**WORK INSTRUCTION:** The entries are to be reproduced word for word, with all images left out.
AVAILABLE DATA START
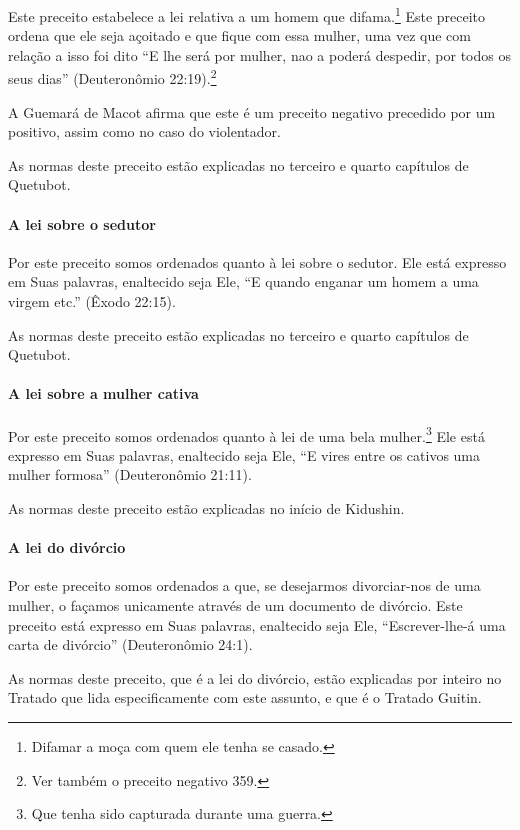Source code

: Este preceito estabelece a lei relativa a um homem que
difama.\footnote{Difamar a moça com quem ele tenha se casado.} Este preceito ordena que ele seja açoitado
e que fique com essa mulher, uma vez que com relação a isso foi dito ``E
lhe será por mulher, nao a poderá despedir, por todos os seus dias''
(Deuteronômio 22:19).\footnote{Ver também o preceito negativo 359.}

A Guemará de Macot afirma que este é um preceito negativo precedido por
um positivo, assim como no caso do violentador.

As normas deste preceito estão explicadas no terceiro e quarto
capítulos de Quetubot.

\paragraph{A lei sobre o sedutor}

Por este preceito somos ordenados quanto à lei sobre o sedutor. Ele está
expresso em Suas palavras, enaltecido seja Ele, ``E quando enganar um
homem a uma virgem etc.'' (Êxodo 22:15).

As normas deste preceito estão explicadas no terceiro e quarto
capítulos de Quetubot.

\paragraph{A lei sobre a mulher cativa}

Por este preceito somos ordenados quanto à lei de uma bela
mulher.\footnote{Que tenha sido capturada durante uma guerra.} Ele está expresso em Suas palavras,
enaltecido seja Ele, ``E vires entre os cativos uma mulher formosa'' (Deuteronômio 21:11).

As normas deste preceito estão explicadas no início de Kidushin.

\paragraph{A lei do divórcio}

Por este preceito somos ordenados a que, se desejarmos divorciar-nos de
uma mulher, o façamos unicamente através de um documento de divórcio.
Este preceito está expresso em Suas palavras, enaltecido seja Ele,
``Escrever-lhe-á uma carta de divórcio'' (Deuteronômio 24:1).

As normas deste preceito, que é a lei do divórcio, estão explicadas por
inteiro no Tratado que lida especificamente com este assunto, e que é o
Tratado Guitin.

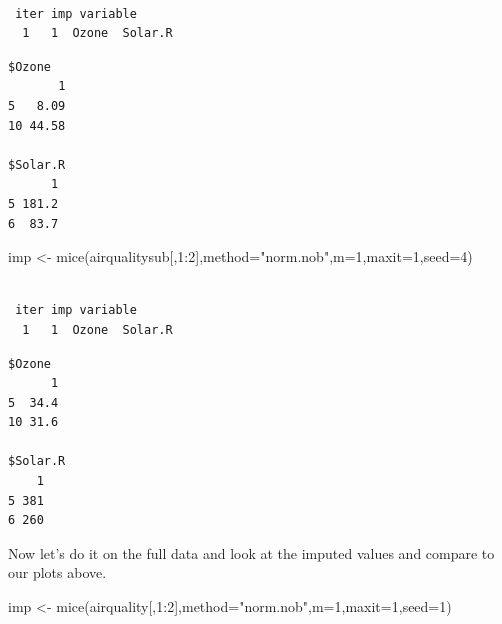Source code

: \documentclass[
  letterpaper,
  DIV=11,
  numbers=noendperiod]{scrreprt}
\newenvironment{Shaded}{}{}
\newcommand{\AttributeTok}[1]{\textcolor[rgb]{0.49,0.56,0.16}{#1}}
\newcommand{\DecValTok}[1]{\textcolor[rgb]{0.25,0.63,0.44}{#1}}
\newcommand{\FunctionTok}[1]{\textcolor[rgb]{0.02,0.16,0.49}{#1}}
\newcommand{\NormalTok}[1]{#1}
\newcommand{\OtherTok}[1]{\textcolor[rgb]{0.00,0.44,0.13}{#1}}
\newcommand{\SpecialCharTok}[1]{\textcolor[rgb]{0.25,0.44,0.63}{#1}}
\newcommand{\StringTok}[1]{\textcolor[rgb]{0.25,0.44,0.63}{#1}}
\begin{document}
\begin{verbatim}

 iter imp variable
  1   1  Ozone  Solar.R
\end{verbatim}

\begin{Shaded}
\end{Shaded}

\begin{verbatim}
$Ozone
       1
5   8.09
10 44.58

$Solar.R
      1
5 181.2
6  83.7
\end{verbatim}

\begin{Shaded}
\begin{Highlighting}[]
\NormalTok{  imp }\OtherTok{\textless{}{-}} \FunctionTok{mice}\NormalTok{(airqualitysub[,}\DecValTok{1}\SpecialCharTok{:}\DecValTok{2}\NormalTok{],}\AttributeTok{method=}\StringTok{"norm.nob"}\NormalTok{,}\AttributeTok{m=}\DecValTok{1}\NormalTok{,}\AttributeTok{maxit=}\DecValTok{1}\NormalTok{,}\AttributeTok{seed=}\DecValTok{4}\NormalTok{)}
\end{Highlighting}
\end{Shaded}

\begin{verbatim}

 iter imp variable
  1   1  Ozone  Solar.R
\end{verbatim}

\begin{Shaded}
\end{Shaded}

\begin{verbatim}
$Ozone
      1
5  34.4
10 31.6

$Solar.R
    1
5 381
6 260
\end{verbatim}

Now let's do it on the full data and look at the imputed values and
compare to our plots above.

\begin{Shaded}
\begin{Highlighting}[]
\NormalTok{  imp }\OtherTok{\textless{}{-}} \FunctionTok{mice}\NormalTok{(airquality[,}\DecValTok{1}\SpecialCharTok{:}\DecValTok{2}\NormalTok{],}\AttributeTok{method=}\StringTok{"norm.nob"}\NormalTok{,}\AttributeTok{m=}\DecValTok{1}\NormalTok{,}\AttributeTok{maxit=}\DecValTok{1}\NormalTok{,}\AttributeTok{seed=}\DecValTok{1}\NormalTok{)}
\end{Highlighting}
\end{Shaded}
\end{document}
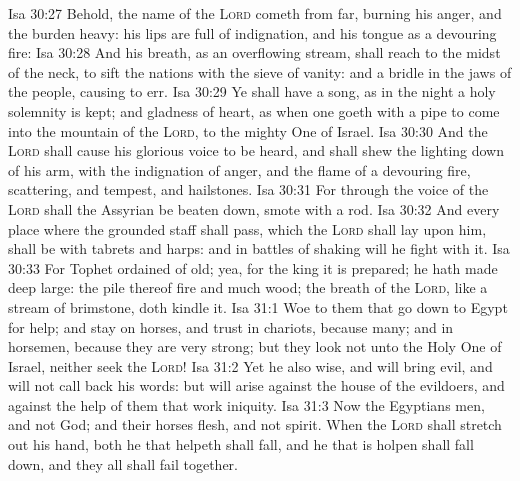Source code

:\vs Isa 30:27 Behold, the name of the \textsc{Lord} cometh from far, burning  his anger, and the burden  heavy: his lips are full of indignation, and his tongue as a devouring fire:
\vs Isa 30:28 And his breath, as an overflowing stream, shall reach to the midst of the neck, to sift the nations with the sieve of vanity: and  a bridle in the jaws of the people, causing  to err.
\vs Isa 30:29 Ye shall have a song, as in the night  a holy solemnity is kept; and gladness of heart, as when one goeth with a pipe to come into the mountain of the \textsc{Lord}, to the mighty One of Israel.
\vs Isa 30:30 And the \textsc{Lord} shall cause his glorious voice to be heard, and shall shew the lighting down of his arm, with the indignation of  anger, and  the flame of a devouring fire,  scattering, and tempest, and hailstones.
\vs Isa 30:31 For through the voice of the \textsc{Lord} shall the Assyrian be beaten down,  smote with a rod.
\vs Isa 30:32 And  every place where the grounded staff shall pass, which the \textsc{Lord} shall lay upon him,  shall be with tabrets and harps: and in battles of shaking will he fight with it.
\vs Isa 30:33 For Tophet  ordained of old; yea, for the king it is prepared; he hath made  deep  large: the pile thereof  fire and much wood; the breath of the \textsc{Lord}, like a stream of brimstone, doth kindle it.
\vs Isa 31:1 Woe to them that go down to Egypt for help; and stay on horses, and trust in chariots, because  many; and in horsemen, because they are very strong; but they look not unto the Holy One of Israel, neither seek the \textsc{Lord}!
\vs Isa 31:2 Yet he also  wise, and will bring evil, and will not call back his words: but will arise against the house of the evildoers, and against the help of them that work iniquity.
\vs Isa 31:3 Now the Egyptians  men, and not God; and their horses flesh, and not spirit. When the \textsc{Lord} shall stretch out his hand, both he that helpeth shall fall, and he that is holpen shall fall down, and they all shall fail together.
AVAILABLE DATA END
**RESULT FOR THIS TASK:**
Source code

: Este preceito estabelece a lei relativa a um homem que
difama.\footnote{Difamar a moça com quem ele tenha se casado.} Este preceito ordena que ele seja açoitado
e que fique com essa mulher, uma vez que com relação a isso foi dito ``E
lhe será por mulher, nao a poderá despedir, por todos os seus dias''
(Deuteronômio 22:19).\footnote{Ver também o preceito negativo 359.}

A Guemará de Macot afirma que este é um preceito negativo precedido por
um positivo, assim como no caso do violentador.

As normas deste preceito estão explicadas no terceiro e quarto
capítulos de Quetubot.

\paragraph{A lei sobre o sedutor}

Por este preceito somos ordenados quanto à lei sobre o sedutor. Ele está
expresso em Suas palavras, enaltecido seja Ele, ``E quando enganar um
homem a uma virgem etc.'' (Êxodo 22:15).

As normas deste preceito estão explicadas no terceiro e quarto
capítulos de Quetubot.

\paragraph{A lei sobre a mulher cativa}

Por este preceito somos ordenados quanto à lei de uma bela
mulher.\footnote{Que tenha sido capturada durante uma guerra.} Ele está expresso em Suas palavras,
enaltecido seja Ele, ``E vires entre os cativos uma mulher formosa'' (Deuteronômio 21:11).

As normas deste preceito estão explicadas no início de Kidushin.

\paragraph{A lei do divórcio}

Por este preceito somos ordenados a que, se desejarmos divorciar-nos de
uma mulher, o façamos unicamente através de um documento de divórcio.
Este preceito está expresso em Suas palavras, enaltecido seja Ele,
``Escrever-lhe-á uma carta de divórcio'' (Deuteronômio 24:1).

As normas deste preceito, que é a lei do divórcio, estão explicadas por
inteiro no Tratado que lida especificamente com este assunto, e que é o
Tratado Guitin.

Source code

: \documentclass[
  letterpaper,
  DIV=11,
  numbers=noendperiod]{scrreprt}
\newenvironment{Shaded}{}{}
\newcommand{\AttributeTok}[1]{\textcolor[rgb]{0.49,0.56,0.16}{#1}}
\newcommand{\DecValTok}[1]{\textcolor[rgb]{0.25,0.63,0.44}{#1}}
\newcommand{\FunctionTok}[1]{\textcolor[rgb]{0.02,0.16,0.49}{#1}}
\newcommand{\NormalTok}[1]{#1}
\newcommand{\OtherTok}[1]{\textcolor[rgb]{0.00,0.44,0.13}{#1}}
\newcommand{\SpecialCharTok}[1]{\textcolor[rgb]{0.25,0.44,0.63}{#1}}
\newcommand{\StringTok}[1]{\textcolor[rgb]{0.25,0.44,0.63}{#1}}
\begin{document}
\begin{verbatim}

 iter imp variable
  1   1  Ozone  Solar.R
\end{verbatim}

\begin{Shaded}
\end{Shaded}

\begin{verbatim}
$Ozone
       1
5   8.09
10 44.58

$Solar.R
      1
5 181.2
6  83.7
\end{verbatim}

\begin{Shaded}
\begin{Highlighting}[]
\NormalTok{  imp }\OtherTok{\textless{}{-}} \FunctionTok{mice}\NormalTok{(airqualitysub[,}\DecValTok{1}\SpecialCharTok{:}\DecValTok{2}\NormalTok{],}\AttributeTok{method=}\StringTok{"norm.nob"}\NormalTok{,}\AttributeTok{m=}\DecValTok{1}\NormalTok{,}\AttributeTok{maxit=}\DecValTok{1}\NormalTok{,}\AttributeTok{seed=}\DecValTok{4}\NormalTok{)}
\end{Highlighting}
\end{Shaded}

\begin{verbatim}

 iter imp variable
  1   1  Ozone  Solar.R
\end{verbatim}

\begin{Shaded}
\end{Shaded}

\begin{verbatim}
$Ozone
      1
5  34.4
10 31.6

$Solar.R
    1
5 381
6 260
\end{verbatim}

Now let's do it on the full data and look at the imputed values and
compare to our plots above.

\begin{Shaded}
\begin{Highlighting}[]
\NormalTok{  imp }\OtherTok{\textless{}{-}} \FunctionTok{mice}\NormalTok{(airquality[,}\DecValTok{1}\SpecialCharTok{:}\DecValTok{2}\NormalTok{],}\AttributeTok{method=}\StringTok{"norm.nob"}\NormalTok{,}\AttributeTok{m=}\DecValTok{1}\NormalTok{,}\AttributeTok{maxit=}\DecValTok{1}\NormalTok{,}\AttributeTok{seed=}\DecValTok{1}\NormalTok{)}
\end{Highlighting}
\end{Shaded}
\end{document}
Source code

:\vs Isa 30:27 Behold, the name of the \textsc{Lord} cometh from far, burning  his anger, and the burden  heavy: his lips are full of indignation, and his tongue as a devouring fire:
\vs Isa 30:28 And his breath, as an overflowing stream, shall reach to the midst of the neck, to sift the nations with the sieve of vanity: and  a bridle in the jaws of the people, causing  to err.
\vs Isa 30:29 Ye shall have a song, as in the night  a holy solemnity is kept; and gladness of heart, as when one goeth with a pipe to come into the mountain of the \textsc{Lord}, to the mighty One of Israel.
\vs Isa 30:30 And the \textsc{Lord} shall cause his glorious voice to be heard, and shall shew the lighting down of his arm, with the indignation of  anger, and  the flame of a devouring fire,  scattering, and tempest, and hailstones.
\vs Isa 30:31 For through the voice of the \textsc{Lord} shall the Assyrian be beaten down,  smote with a rod.
\vs Isa 30:32 And  every place where the grounded staff shall pass, which the \textsc{Lord} shall lay upon him,  shall be with tabrets and harps: and in battles of shaking will he fight with it.
\vs Isa 30:33 For Tophet  ordained of old; yea, for the king it is prepared; he hath made  deep  large: the pile thereof  fire and much wood; the breath of the \textsc{Lord}, like a stream of brimstone, doth kindle it.
\vs Isa 31:1 Woe to them that go down to Egypt for help; and stay on horses, and trust in chariots, because  many; and in horsemen, because they are very strong; but they look not unto the Holy One of Israel, neither seek the \textsc{Lord}!
\vs Isa 31:2 Yet he also  wise, and will bring evil, and will not call back his words: but will arise against the house of the evildoers, and against the help of them that work iniquity.
\vs Isa 31:3 Now the Egyptians  men, and not God; and their horses flesh, and not spirit. When the \textsc{Lord} shall stretch out his hand, both he that helpeth shall fall, and he that is holpen shall fall down, and they all shall fail together.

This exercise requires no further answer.